◆ About this exercise: Give the data again exactly, without images.

(Collected data)
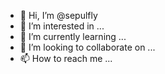 - 👋 Hi, I’m @sepulfly
- 👀 I’m interested in ...
- 🌱 I’m currently learning ...
- 💞️ I’m looking to collaborate on ...
- 📫 How to reach me ...

<!---
sepulfly/sepulfly is a ✨ special ✨ repository because its `README.md` (this file) appears on your GitHub profile.
You can click the Preview link to take a look at your changes.
--->
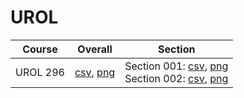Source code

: # UROL

| Course | Overall | Section |
| ------ | ------- | ------- |
| UROL 296 | [csv](https://github.com/UCSD-Historical-Enrollment-Data/2025Spring/blob/main/overall/UROL%20296.csv), [png](https://raw.githubusercontent.com/UCSD-Historical-Enrollment-Data/2025Spring/main/plot_overall/UROL%20296.png) | Section 001: [csv](https://github.com/UCSD-Historical-Enrollment-Data/2025Spring/blob/main/section/UROL%20296_001.csv), [png](https://raw.githubusercontent.com/UCSD-Historical-Enrollment-Data/2025Spring/main/plot_section/UROL%20296_001.png)<br>Section 002: [csv](https://github.com/UCSD-Historical-Enrollment-Data/2025Spring/blob/main/section/UROL%20296_002.csv), [png](https://raw.githubusercontent.com/UCSD-Historical-Enrollment-Data/2025Spring/main/plot_section/UROL%20296_002.png) |
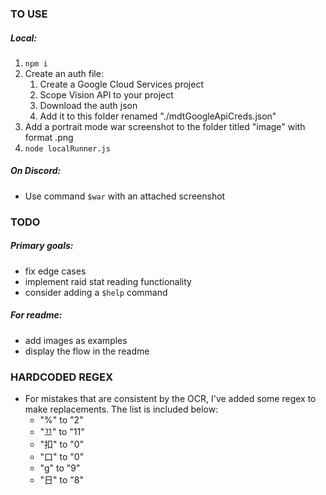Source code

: ### TO USE
##### Local:
1. `npm i`
2. Create an auth file:
    1. Create a Google Cloud Services project
    2. Scope Vision API to your project
    3. Download the auth json
    4. Add it to this folder renamed "./mdtGoogleApiCreds.json"
3. Add a portrait mode war screenshot to the folder titled "image" with format .png
4. `node localRunner.js`

##### On Discord:
- Use command `$war` with an attached screenshot

### TODO
##### Primary goals:
- fix edge cases
- implement raid stat reading functionality
- consider adding a `$help` command

##### For readme:
- add images as examples
- display the flow in the readme

### HARDCODED REGEX
- For mistakes that are consistent by the OCR, I've added some regex to make replacements.  The list is included below:
    - "%" to "2"
    - "끄" to "11"
    - "扣" to "0"
    - "口" to "0"
    - "g" to "9"
    - "日" to "8"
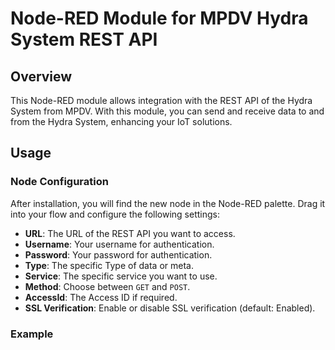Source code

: # Node-RED Module for MPDV Hydra System REST API

## Overview

This Node-RED module allows integration with the REST API of the Hydra System from MPDV. With this module, you can send and receive data to and from the Hydra System, enhancing your IoT solutions.

## Usage

### Node Configuration

After installation, you will find the new node in the Node-RED palette. Drag it into your flow and configure the following settings:

- **URL**: The URL of the REST API you want to access.
- **Username**: Your username for authentication.
- **Password**: Your password for authentication.
- **Type**: The specific Type of data or meta. 
- **Service**: The specific service you want to use.
- **Method**: Choose between `GET` and `POST`.
- **AccessId**: The Access ID if required.
- **SSL Verification**: Enable or disable SSL verification (default: Enabled).

### Example

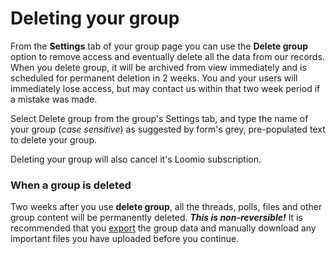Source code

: # Deleting your group

From the **Settings** tab of your group page you can use the **Delete group** option to remove access and eventually delete all the data from our records. When you delete group, it will be archived from view immediately and is scheduled for permanent deletion in 2 weeks. You and your users will immediately lose access, but may contact us within that two week period if a mistake was made.

Select Delete group from the group's Settings tab, and type the name of your group (*case sensitive*) as suggested by form's grey, pre-populated text to delete your group.

Deleting your group will also cancel it's Loomio subscription.

### When a group is deleted

Two weeks after you use **delete group**, all the threads, polls, files and other group content will be permanently deleted. ***This is non-reversible!*** It is recommended that you [export](../data_export) the group data and manually download any important files you have uploaded before you continue.
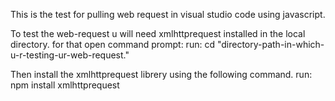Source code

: This is the test for pulling web request in visual studio code using javascript.

To test the web-request u will need xmlhttprequest installed in the local directory.
for that open command prompt:
run: cd "directory-path-in-which-u-r-testing-ur-web-request."

Then install the xmlhttprequest librery using the following command.
run: npm install xmlhttprequest
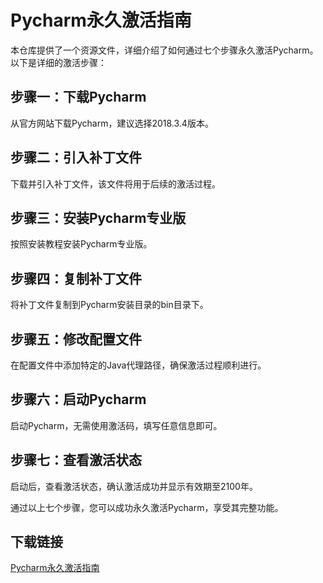 # Pycharm永久激活指南

本仓库提供了一个资源文件，详细介绍了如何通过七个步骤永久激活Pycharm。以下是详细的激活步骤：

## 步骤一：下载Pycharm
从官方网站下载Pycharm，建议选择2018.3.4版本。

## 步骤二：引入补丁文件
下载并引入补丁文件，该文件将用于后续的激活过程。

## 步骤三：安装Pycharm专业版
按照安装教程安装Pycharm专业版。

## 步骤四：复制补丁文件
将补丁文件复制到Pycharm安装目录的bin目录下。

## 步骤五：修改配置文件
在配置文件中添加特定的Java代理路径，确保激活过程顺利进行。

## 步骤六：启动Pycharm
启动Pycharm，无需使用激活码，填写任意信息即可。

## 步骤七：查看激活状态
启动后，查看激活状态，确认激活成功并显示有效期至2100年。

通过以上七个步骤，您可以成功永久激活Pycharm，享受其完整功能。

## 下载链接

[Pycharm永久激活指南](https://pan.quark.cn/s/fd8b620a75a9)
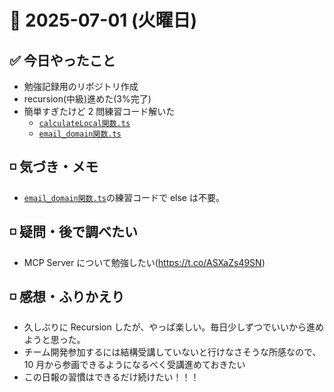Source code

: # 📅 2025-07-01 (火曜日)

## ✅ 今日やったこと

- 勉強記録用のリポジトリ作成
- recursion(中級)進めた(3%完了)
- 簡単すぎたけど 2 問練習コード解いた
  - [`calculateLocal関数.ts`](../practice_codes/calculateLocal関数.ts)
  - [`email_domain関数.ts`](../practice_codes/email_domain関数.ts)

## ◽️ 気づき・メモ

- [`email_domain関数.ts`](../practice_codes/email_domain関数.ts)の練習コードで else は不要。

## ◽️ 疑問・後で調べたい

- MCP Server について勉強したい(https://t.co/ASXaZs49SN)

## ◽️ 感想・ふりかえり

- 久しぶりに Recursion したが、やっぱ楽しい。毎日少しずつでいいから進めようと思った。
- チーム開発参加するには結構受講していないと行けなさそうな所感なので、10 月から参画できるようになるべく受講進めておきたい
- この日報の習慣はできるだけ続けたい！！！
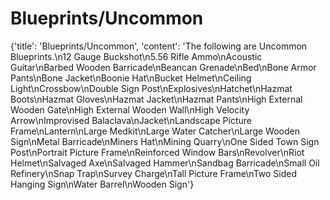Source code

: 
# Blueprints/Uncommon

{'title': 'Blueprints/Uncommon', 'content': 'The following are Uncommon Blueprints.\n12 Gauge Buckshot\n5.56 Rifle Ammo\nAcoustic Guitar\nBarbed Wooden Barricade\nBeancan Grenade\nBed\nBone Armor Pants\nBone Jacket\nBoonie Hat\nBucket Helmet\nCeiling Light\nCrossbow\nDouble Sign Post\nExplosives\nHatchet\nHazmat Boots\nHazmat Gloves\nHazmat Jacket\nHazmat Pants\nHigh External Wooden Gate\nHigh External Wooden Wall\nHigh Velocity Arrow\nImprovised Balaclava\nJacket\nLandscape Picture Frame\nLantern\nLarge Medkit\nLarge Water Catcher\nLarge Wooden Sign\nMetal Barricade\nMiners Hat\nMining Quarry\nOne Sided Town Sign Post\nPortrait Picture Frame\nReinforced Window Bars\nRevolver\nRiot Helmet\nSalvaged Axe\nSalvaged Hammer\nSandbag Barricade\nSmall Oil Refinery\nSnap Trap\nSurvey Charge\nTall Picture Frame\nTwo Sided Hanging Sign\nWater Barrel\nWooden Sign'}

◆ Solution to this exercise:
 - 👋 Hi, I’m @sepulfly
- 👀 I’m interested in ...
- 🌱 I’m currently learning ...
- 💞️ I’m looking to collaborate on ...
- 📫 How to reach me ...

<!---
sepulfly/sepulfly is a ✨ special ✨ repository because its `README.md` (this file) appears on your GitHub profile.
You can click the Preview link to take a look at your changes.
--->
Source code

: # UROL

| Course | Overall | Section |
| ------ | ------- | ------- |
| UROL 296 | [csv](https://github.com/UCSD-Historical-Enrollment-Data/2025Spring/blob/main/overall/UROL%20296.csv), [png](https://raw.githubusercontent.com/UCSD-Historical-Enrollment-Data/2025Spring/main/plot_overall/UROL%20296.png) | Section 001: [csv](https://github.com/UCSD-Historical-Enrollment-Data/2025Spring/blob/main/section/UROL%20296_001.csv), [png](https://raw.githubusercontent.com/UCSD-Historical-Enrollment-Data/2025Spring/main/plot_section/UROL%20296_001.png)<br>Section 002: [csv](https://github.com/UCSD-Historical-Enrollment-Data/2025Spring/blob/main/section/UROL%20296_002.csv), [png](https://raw.githubusercontent.com/UCSD-Historical-Enrollment-Data/2025Spring/main/plot_section/UROL%20296_002.png) |
Source code

: ### TO USE
##### Local:
1. `npm i`
2. Create an auth file:
    1. Create a Google Cloud Services project
    2. Scope Vision API to your project
    3. Download the auth json
    4. Add it to this folder renamed "./mdtGoogleApiCreds.json"
3. Add a portrait mode war screenshot to the folder titled "image" with format .png
4. `node localRunner.js`

##### On Discord:
- Use command `$war` with an attached screenshot

### TODO
##### Primary goals:
- fix edge cases
- implement raid stat reading functionality
- consider adding a `$help` command

##### For readme:
- add images as examples
- display the flow in the readme

### HARDCODED REGEX
- For mistakes that are consistent by the OCR, I've added some regex to make replacements.  The list is included below:
    - "%" to "2"
    - "끄" to "11"
    - "扣" to "0"
    - "口" to "0"
    - "g" to "9"
    - "日" to "8"
Source code

: # Node-RED Module for MPDV Hydra System REST API

## Overview

This Node-RED module allows integration with the REST API of the Hydra System from MPDV. With this module, you can send and receive data to and from the Hydra System, enhancing your IoT solutions.

## Usage

### Node Configuration

After installation, you will find the new node in the Node-RED palette. Drag it into your flow and configure the following settings:

- **URL**: The URL of the REST API you want to access.
- **Username**: Your username for authentication.
- **Password**: Your password for authentication.
- **Type**: The specific Type of data or meta. 
- **Service**: The specific service you want to use.
- **Method**: Choose between `GET` and `POST`.
- **AccessId**: The Access ID if required.
- **SSL Verification**: Enable or disable SSL verification (default: Enabled).

### Example

Source code

: # Deleting your group

From the **Settings** tab of your group page you can use the **Delete group** option to remove access and eventually delete all the data from our records. When you delete group, it will be archived from view immediately and is scheduled for permanent deletion in 2 weeks. You and your users will immediately lose access, but may contact us within that two week period if a mistake was made.

Select Delete group from the group's Settings tab, and type the name of your group (*case sensitive*) as suggested by form's grey, pre-populated text to delete your group.

Deleting your group will also cancel it's Loomio subscription.

### When a group is deleted

Two weeks after you use **delete group**, all the threads, polls, files and other group content will be permanently deleted. ***This is non-reversible!*** It is recommended that you [export](../data_export) the group data and manually download any important files you have uploaded before you continue.
Source code

: This is the test for pulling web request in visual studio code using javascript.

To test the web-request u will need xmlhttprequest installed in the local directory.
for that open command prompt:
run: cd "directory-path-in-which-u-r-testing-ur-web-request."

Then install the xmlhttprequest librery using the following command.
run: npm install xmlhttprequest
 # Pycharm永久激活指南

本仓库提供了一个资源文件，详细介绍了如何通过七个步骤永久激活Pycharm。以下是详细的激活步骤：

## 步骤一：下载Pycharm
从官方网站下载Pycharm，建议选择2018.3.4版本。

## 步骤二：引入补丁文件
下载并引入补丁文件，该文件将用于后续的激活过程。

## 步骤三：安装Pycharm专业版
按照安装教程安装Pycharm专业版。

## 步骤四：复制补丁文件
将补丁文件复制到Pycharm安装目录的bin目录下。

## 步骤五：修改配置文件
在配置文件中添加特定的Java代理路径，确保激活过程顺利进行。

## 步骤六：启动Pycharm
启动Pycharm，无需使用激活码，填写任意信息即可。

## 步骤七：查看激活状态
启动后，查看激活状态，确认激活成功并显示有效期至2100年。

通过以上七个步骤，您可以成功永久激活Pycharm，享受其完整功能。

## 下载链接

[Pycharm永久激活指南](https://pan.quark.cn/s/fd8b620a75a9)
Source code

: # 📅 2025-07-01 (火曜日)

## ✅ 今日やったこと

- 勉強記録用のリポジトリ作成
- recursion(中級)進めた(3%完了)
- 簡単すぎたけど 2 問練習コード解いた
  - [`calculateLocal関数.ts`](../practice_codes/calculateLocal関数.ts)
  - [`email_domain関数.ts`](../practice_codes/email_domain関数.ts)

## ◽️ 気づき・メモ

- [`email_domain関数.ts`](../practice_codes/email_domain関数.ts)の練習コードで else は不要。

## ◽️ 疑問・後で調べたい

- MCP Server について勉強したい(https://t.co/ASXaZs49SN)

## ◽️ 感想・ふりかえり

- 久しぶりに Recursion したが、やっぱ楽しい。毎日少しずつでいいから進めようと思った。
- チーム開発参加するには結構受講していないと行けなさそうな所感なので、10 月から参画できるようになるべく受講進めておきたい
- この日報の習慣はできるだけ続けたい！！！
Source code

: 
# Blueprints/Uncommon

{'title': 'Blueprints/Uncommon', 'content': 'The following are Uncommon Blueprints.\n12 Gauge Buckshot\n5.56 Rifle Ammo\nAcoustic Guitar\nBarbed Wooden Barricade\nBeancan Grenade\nBed\nBone Armor Pants\nBone Jacket\nBoonie Hat\nBucket Helmet\nCeiling Light\nCrossbow\nDouble Sign Post\nExplosives\nHatchet\nHazmat Boots\nHazmat Gloves\nHazmat Jacket\nHazmat Pants\nHigh External Wooden Gate\nHigh External Wooden Wall\nHigh Velocity Arrow\nImprovised Balaclava\nJacket\nLandscape Picture Frame\nLantern\nLarge Medkit\nLarge Water Catcher\nLarge Wooden Sign\nMetal Barricade\nMiners Hat\nMining Quarry\nOne Sided Town Sign Post\nPortrait Picture Frame\nReinforced Window Bars\nRevolver\nRiot Helmet\nSalvaged Axe\nSalvaged Hammer\nSandbag Barricade\nSmall Oil Refinery\nSnap Trap\nSurvey Charge\nTall Picture Frame\nTwo Sided Hanging Sign\nWater Barrel\nWooden Sign'}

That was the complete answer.